In consideration with the positives and negatives that we have at the starting of 2013, I try to suggest some idea which will help us to be richer in year 2013. Some quick tips that will you help get richer in 2013 is discussed below:
1. Start saving and investing 25% of your monthly Income from today
Key to creation of wealth is not what stock or real estate you are buying, but how much time you giving your money to stay invested. For example, suppose you are 40 years of age and you start with just Rs 5,000 investment per month as SIP in mutual fund for 20 years (by time you are 60) which yields 15% return per annum, will let you accumulate Rs 70 lakhs. Do I need to say you more, did you ever realize that just Rs 5000 can make you almost become a crorepati.
2. Contribute maximum to Provident Fund retirement scheme
Retirement linked savings scheme like provident fund yields 8% interest and best part is, if you are contributing Rs 5,000/month then your company will also contribute Rs 5,000/month. This way you can imagine that how much is the yield of your provident fund savings scheme.

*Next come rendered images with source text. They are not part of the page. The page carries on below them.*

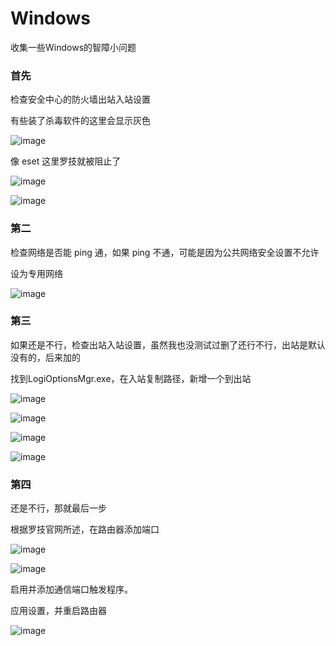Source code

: # Windows
收集一些Windows的智障小问题

### 首先

检查安全中心的防火墙出站入站设置

有些装了杀毒软件的这里会显示灰色

![image](https://user-images.githubusercontent.com/59044398/200111542-4c59d294-975b-4529-a401-8af65f30c442.png)

像 eset 这里罗技就被阻止了

![image](https://user-images.githubusercontent.com/59044398/200111600-97afd292-4aac-4d43-a769-38a0ac49239a.png)


![image](https://user-images.githubusercontent.com/59044398/200111514-ace60201-a608-4ca6-8375-b20870931c97.png)

### 第二

检查网络是否能 ping 通，如果 ping 不通，可能是因为公共网络安全设置不允许

设为专用网络

![image](https://user-images.githubusercontent.com/59044398/200112267-153ad927-29f4-420a-b135-a6118d551cb3.png)




### 第三

如果还是不行，检查出站入站设置，虽然我也没测试过删了还行不行，出站是默认没有的，后来加的

找到LogiOptionsMgr.exe，在入站复制路径，新增一个到出站

![image](https://user-images.githubusercontent.com/59044398/200112492-6dec7ebd-d6f9-48bd-bf19-2264f4fb1da4.png)


![image](https://user-images.githubusercontent.com/59044398/200112356-045c51e7-e6bd-405c-a83b-6a3fa15f294a.png)

![image](https://user-images.githubusercontent.com/59044398/200112416-9a806cea-cb83-44fc-8dff-53916c96aabd.png)

![image](https://user-images.githubusercontent.com/59044398/200112452-cb4ab684-c4fe-4435-9a28-0f33eb9294bb.png)

### 第四

还是不行，那就最后一步

根据罗技官网所述，在路由器添加端口

![image](https://user-images.githubusercontent.com/59044398/200112564-68171541-75dd-4754-b010-c041b2193e0b.png)

![image](https://user-images.githubusercontent.com/59044398/200112624-8ebb3ddf-30d2-4f15-ab39-5361e596c433.png)

启用并添加通信端口触发程序。

应用设置，并重启路由器

![image](https://user-images.githubusercontent.com/59044398/200112784-b931e83c-4be9-46df-81ad-56f929454fcc.png)



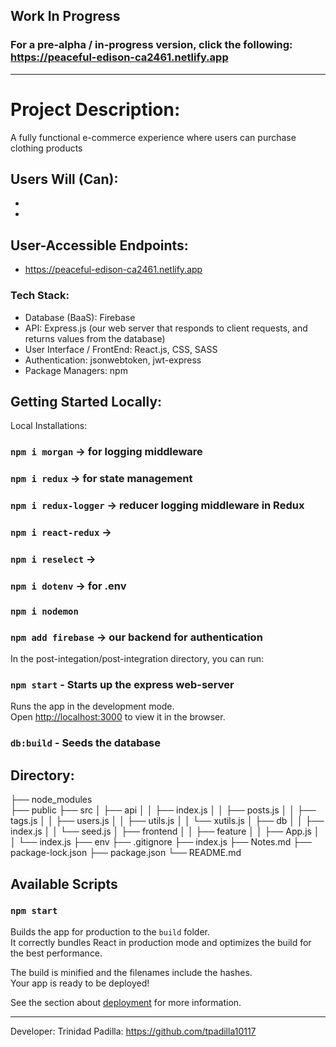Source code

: ## Work In Progress
### For a pre-alpha / in-progress version, click the following: https://peaceful-edison-ca2461.netlify.app
______________________________________________________________________________

# Project Description:

A fully functional e-commerce experience where users can purchase clothing products

Users Will (Can):
- 
- 
- 

## User-Accessible Endpoints:
- https://peaceful-edison-ca2461.netlify.app


### Tech Stack:
- Database (BaaS): Firebase
- API: Express.js (our web server that responds to client requests, and returns values from the database)
- User Interface / FrontEnd: React.js, CSS, SASS
- Authentication: jsonwebtoken, jwt-express
- Package Managers: npm

## Getting Started Locally:

Local Installations:

### `npm i morgan` -> for logging middleware
### `npm i redux` -> for state management
### `npm i redux-logger` -> reducer logging middleware in Redux
### `npm i react-redux` -> 
### `npm i reselect` ->
### `npm i dotenv` -> for .env
### `npm i nodemon`
### `npm add firebase` -> our backend for authentication

In the post-integation/post-integration directory, you can run:

### `npm start` - Starts up the express web-server

Runs the app in the development mode.\
Open [http://localhost:3000](http://localhost:3000) to view it in the browser.

### `db:build` - Seeds the database

## Directory:

  ├── node_modules  
  ├── public
  ├── src
  │   ├── api
  │   │   ├── index.js
  │   │   ├── posts.js
  │   │   ├── tags.js
  │   │   ├── users.js
  │   │   ├── utils.js
  │   │   └── xutils.js
  │   ├── db
  │   │   ├── index.js
  │   │   └── seed.js
  │   ├── frontend
  │   │   ├── feature
  │   │   ├── App.js
  │   │   └── index.js
  ├── env
  ├── .gitignore
  ├── index.js
  ├── Notes.md
  ├── package-lock.json
  ├── package.json
  └── README.md

## Available Scripts

### `npm start`


Builds the app for production to the `build` folder.\
It correctly bundles React in production mode and optimizes the build for the best performance.

The build is minified and the filenames include the hashes.\
Your app is ready to be deployed!

See the section about [deployment](https://facebook.github.io/create-react-app/docs/deployment) for more information.

______________________________________________________________________________

Developer: Trinidad Padilla: https://github.com/tpadilla10117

3. If you are close to retirement keep it simple
If you do not so much time like 20-30 years for investing them my suggestion will to keep it simple. Go for index funds or exchange traded funds.
4. Do try to beat Mr. Market
Lot of experts and fund managers have tried to beat Mr. Market but market has outperformed one and all. So the best option for a common man to keep your investment portfolio well diversified between different asset class. Careful asset allocation should be our focus. Diversification of your funds among equity, mutual funds, risk free security, real estate, gold etc shall be done judiciously.
5. Do savings automatically
I will suggest the best way to save maximum money is to start recurring deposit plan.
6. Buy stocks of sectors which are out of favor of mutual funds
The sectors whose stocks mutual funds are buying is bound to get overvalued. And sectors which mutual funds are avoiding is most likely to be available at bargain price levels.
7. Pay your credit card bills within interest free period
Credit card debt is the costliest debt on this plant. Making delayed payment of credit card bills is only next to crime.